The Barbarous Coast by Ross MacDonald – The uniformly strong nature of the Lew Archer novels make it kind of pointless to write much about any specific one. Here you’ve got what you’ve usually got – very strong writing, a powerful moral viewpoint, some clever character work, and one too many twists.
Tolstoy, Rasputin, Others, and Me: The Best of Teffi by Teffi – A rather scattershot collection of stories and recollections from Nadezhda Lokhvitskaya, a highlight of the pre-Revolution literary scene in St. Petersburg. The writing was lovely, her stories about the eponymous interesting, this was a pleasant way to kill a subway ride to Santa Monica.
An Outline of Psychoanalysis by Sigmund Freud – Freud would have a field day on why I spend so much time reading Freud, given I think most of it’s nonsense. But it’s not all nonsense, and the parts that aren’t are pretty entertaining.
The Fifth Child by Doris Lessing – An over fecund bourgeois family pays a horrifying price for their familial bliss with the birth of their fifth child, who might be autistic or might be a goblin. There’s a certain faint theme of political commentary here, of which the reviews seem to have made too much, but really this is pure horror, playing to that underlying feeling in all of us that we don’t deserve the good things we get, that our happiness is thin tissue for the nightmare of human reality. In any event, one of the most effective horror stories I can remember reading in a long time, disturbing and weird and masterfully well-written. I’m excited to try out more by Ms. Lessing, and while I do I would highly recommend you grab a copy of this and scare yourself awake, season what it is, and all.
The Optimist's Daughter by Eudora Welty – A woman returns to her small Mississippi town to bury her father, with appearances by her father’s nightmarish second wife and various awful townsfolk. One peculiarity one runs across as a writer is that stupid people are so stupid that the stupid things they say are too stupid to be written into the narrative—they have to be made more intelligent, or at least more comprehensible, or a reader will find them unbelievable.

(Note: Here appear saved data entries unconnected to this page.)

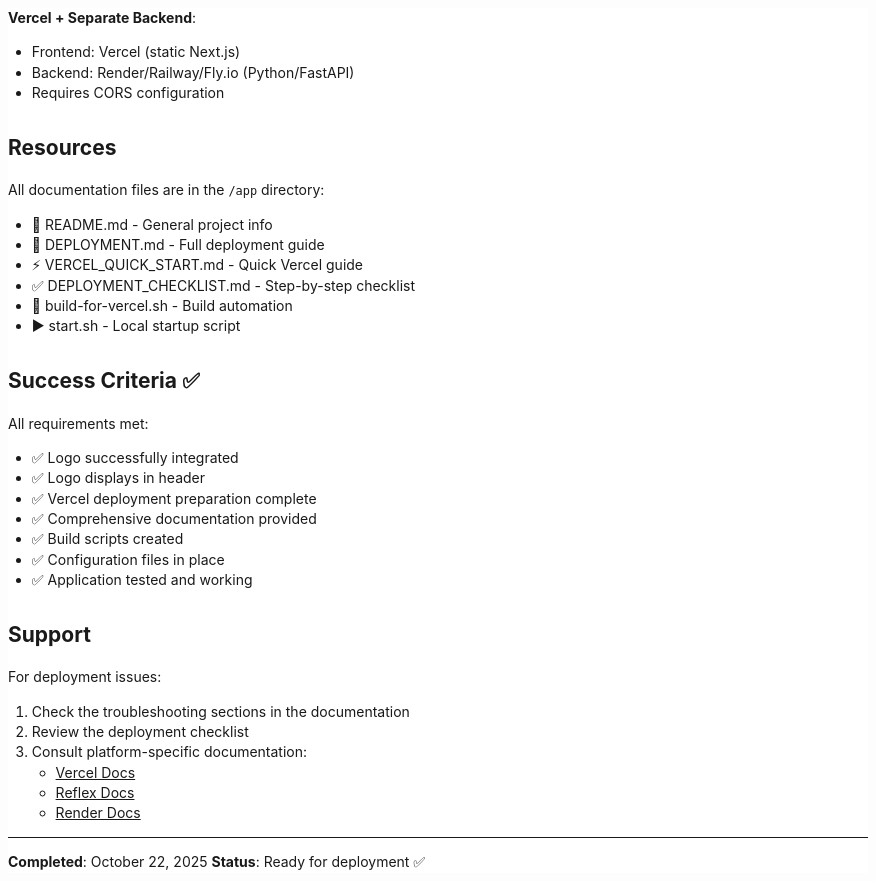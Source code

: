 **Vercel + Separate Backend**:
- Frontend: Vercel (static Next.js)
- Backend: Render/Railway/Fly.io (Python/FastAPI)
- Requires CORS configuration

## Resources

All documentation files are in the `/app` directory:
- 📘 README.md - General project info
- 🚀 DEPLOYMENT.md - Full deployment guide
- ⚡ VERCEL_QUICK_START.md - Quick Vercel guide
- ✅ DEPLOYMENT_CHECKLIST.md - Step-by-step checklist
- 🔧 build-for-vercel.sh - Build automation
- ▶️ start.sh - Local startup script

## Success Criteria ✅

All requirements met:
- ✅ Logo successfully integrated
- ✅ Logo displays in header
- ✅ Vercel deployment preparation complete
- ✅ Comprehensive documentation provided
- ✅ Build scripts created
- ✅ Configuration files in place
- ✅ Application tested and working

## Support

For deployment issues:
1. Check the troubleshooting sections in the documentation
2. Review the deployment checklist
3. Consult platform-specific documentation:
   - [Vercel Docs](https://vercel.com/docs)
   - [Reflex Docs](https://reflex.dev/docs)
   - [Render Docs](https://render.com/docs)

---

**Completed**: October 22, 2025
**Status**: Ready for deployment ✅
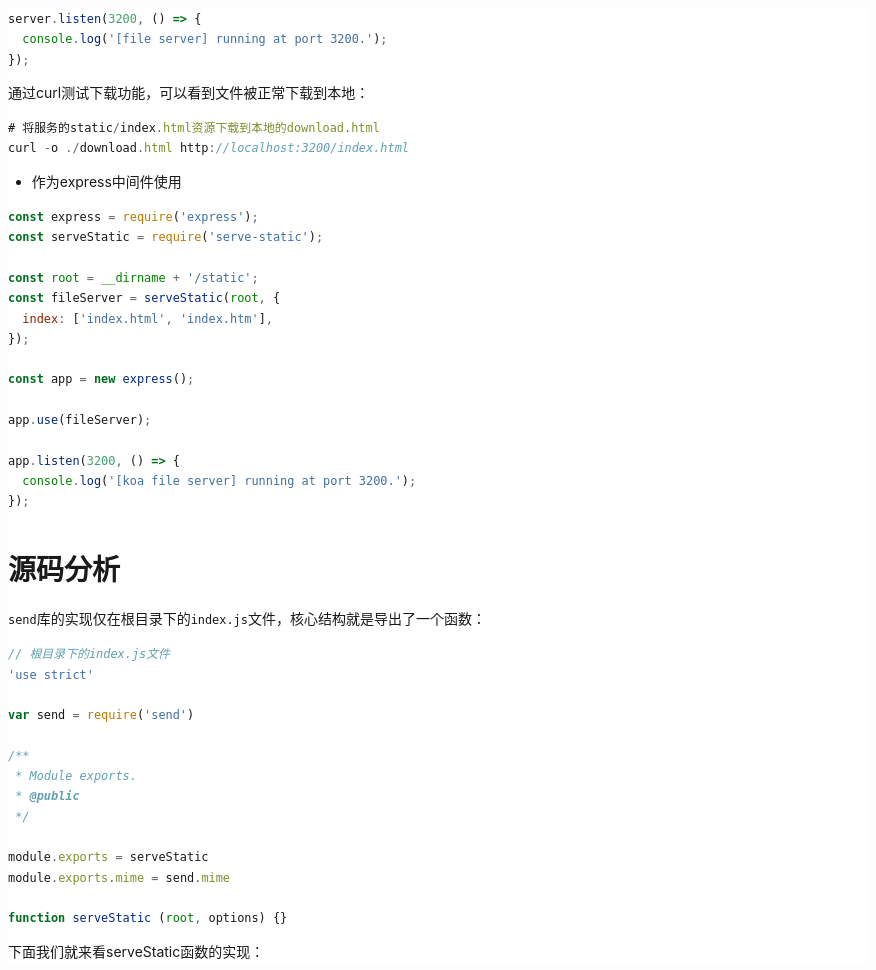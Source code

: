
```js
server.listen(3200, () => {
  console.log('[file server] running at port 3200.');
});
```

通过curl测试下载功能，可以看到文件被正常下载到本地：

```js
# 将服务的static/index.html资源下载到本地的download.html
curl -o ./download.html http://localhost:3200/index.html
```

- 作为express中间件使用

```js
const express = require('express');
const serveStatic = require('serve-static');

const root = __dirname + '/static';
const fileServer = serveStatic(root, {
  index: ['index.html', 'index.htm'],
});

const app = new express();

app.use(fileServer);

app.listen(3200, () => {
  console.log('[koa file server] running at port 3200.');
});
```

# 源码分析

`send`库的实现仅在根目录下的`index.js`文件，核心结构就是导出了一个函数：

```js
// 根目录下的index.js文件
'use strict'

var send = require('send')

/**
 * Module exports.
 * @public
 */

module.exports = serveStatic
module.exports.mime = send.mime

function serveStatic (root, options) {}
```

下面我们就来看serveStatic函数的实现：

The early parts of this book, and the second wife in particular, feel too close to the real thing, but the final section, in which our heroine’s rambling mind comes to grips with the past, was very strong.

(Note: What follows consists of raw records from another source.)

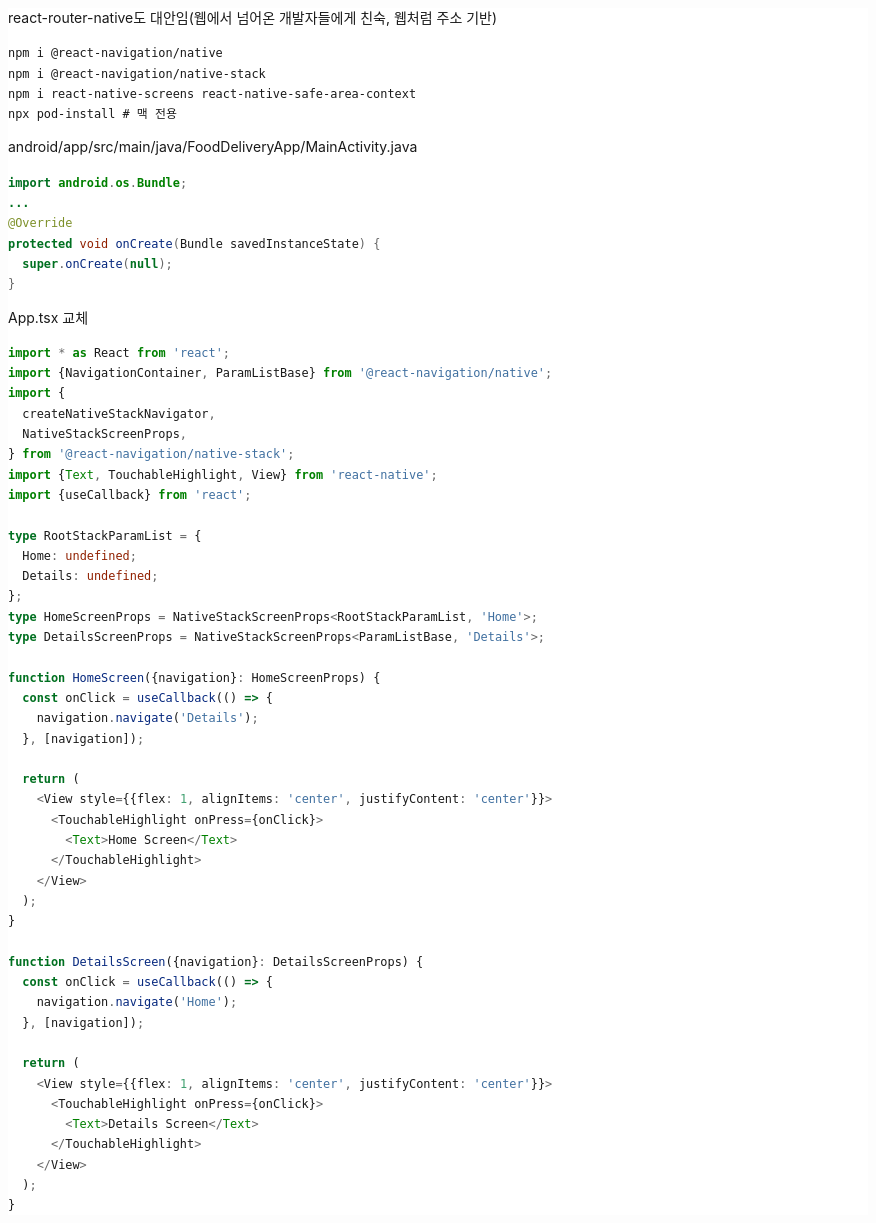 react-router-native도 대안임(웹에서 넘어온 개발자들에게 친숙, 웹처럼 주소 기반)

```shell
npm i @react-navigation/native
npm i @react-navigation/native-stack
npm i react-native-screens react-native-safe-area-context
npx pod-install # 맥 전용
```

android/app/src/main/java/FoodDeliveryApp/MainActivity.java

```java
import android.os.Bundle;
...
@Override
protected void onCreate(Bundle savedInstanceState) {
  super.onCreate(null);
}
```

App.tsx 교체

```typescript jsx
import * as React from 'react';
import {NavigationContainer, ParamListBase} from '@react-navigation/native';
import {
  createNativeStackNavigator,
  NativeStackScreenProps,
} from '@react-navigation/native-stack';
import {Text, TouchableHighlight, View} from 'react-native';
import {useCallback} from 'react';

type RootStackParamList = {
  Home: undefined;
  Details: undefined;
};
type HomeScreenProps = NativeStackScreenProps<RootStackParamList, 'Home'>;
type DetailsScreenProps = NativeStackScreenProps<ParamListBase, 'Details'>;

function HomeScreen({navigation}: HomeScreenProps) {
  const onClick = useCallback(() => {
    navigation.navigate('Details');
  }, [navigation]);

  return (
    <View style={{flex: 1, alignItems: 'center', justifyContent: 'center'}}>
      <TouchableHighlight onPress={onClick}>
        <Text>Home Screen</Text>
      </TouchableHighlight>
    </View>
  );
}

function DetailsScreen({navigation}: DetailsScreenProps) {
  const onClick = useCallback(() => {
    navigation.navigate('Home');
  }, [navigation]);

  return (
    <View style={{flex: 1, alignItems: 'center', justifyContent: 'center'}}>
      <TouchableHighlight onPress={onClick}>
        <Text>Details Screen</Text>
      </TouchableHighlight>
    </View>
  );
}

```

Warner: Selected Stories by Sylvia Townsend Warner – This thing sat on my night table for like two straight months before I could bring myself to finish it. Part of that is just that I find this format – very long short story collections – particularly difficult to push through. There’s certainly nothing wrong with it, Townsend is a talented writer, but except for the last five stories or so, which are about fairies, they did tend all to be rather exhaustingly English, tiny and over refined, and there was an awful lot of It was a terrible amount of trouble to bring our wretched grandmother these scones but at least she’s happy cut to Grandma thinking God I hate these scones.

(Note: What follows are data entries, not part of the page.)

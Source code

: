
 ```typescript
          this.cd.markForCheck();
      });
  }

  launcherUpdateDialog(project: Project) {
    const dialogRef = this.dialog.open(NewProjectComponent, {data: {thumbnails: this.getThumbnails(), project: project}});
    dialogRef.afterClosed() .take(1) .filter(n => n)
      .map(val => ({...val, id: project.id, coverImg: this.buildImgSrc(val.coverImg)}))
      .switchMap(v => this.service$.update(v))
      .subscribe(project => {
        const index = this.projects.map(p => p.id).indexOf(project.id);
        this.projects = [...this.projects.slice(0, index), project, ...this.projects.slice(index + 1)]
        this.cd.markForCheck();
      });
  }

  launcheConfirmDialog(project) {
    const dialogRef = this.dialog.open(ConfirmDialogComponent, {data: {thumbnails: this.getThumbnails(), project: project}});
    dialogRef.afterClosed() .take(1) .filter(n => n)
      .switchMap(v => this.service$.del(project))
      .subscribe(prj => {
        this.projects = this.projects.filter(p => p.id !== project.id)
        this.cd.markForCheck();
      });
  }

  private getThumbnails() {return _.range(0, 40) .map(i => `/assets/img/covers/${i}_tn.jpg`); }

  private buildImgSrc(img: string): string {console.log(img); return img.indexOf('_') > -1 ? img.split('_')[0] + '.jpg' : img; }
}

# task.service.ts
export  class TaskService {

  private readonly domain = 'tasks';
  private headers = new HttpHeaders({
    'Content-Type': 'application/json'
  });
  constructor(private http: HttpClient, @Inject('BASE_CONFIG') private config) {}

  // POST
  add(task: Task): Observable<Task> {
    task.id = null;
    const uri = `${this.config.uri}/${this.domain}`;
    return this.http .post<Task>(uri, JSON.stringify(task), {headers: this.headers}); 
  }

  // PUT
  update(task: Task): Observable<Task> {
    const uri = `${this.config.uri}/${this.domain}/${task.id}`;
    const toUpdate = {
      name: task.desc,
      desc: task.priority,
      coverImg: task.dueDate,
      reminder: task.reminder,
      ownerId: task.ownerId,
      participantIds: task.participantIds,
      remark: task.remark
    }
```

Walkin' the Dog by Walter Mosley – More episodes in the life of Mosley’s ex-con/philosopher, struggling to adjust his savage temper and bitter moral sense to a corrupt America. There are a couple of clunkers, but basically this is some really weird, well-written, insightful noir.
Kolyma Stories by Varlam Shalamov – Observations and episodes from the six years the author spent in the most far flung of the Soviet gulags. Beautiful observations about the natural environment of his distant prison, bleak depictions of the reality of gulag life, a scathing but sincere moral viewpoint, I guess you can figure out why it’s considered a classic.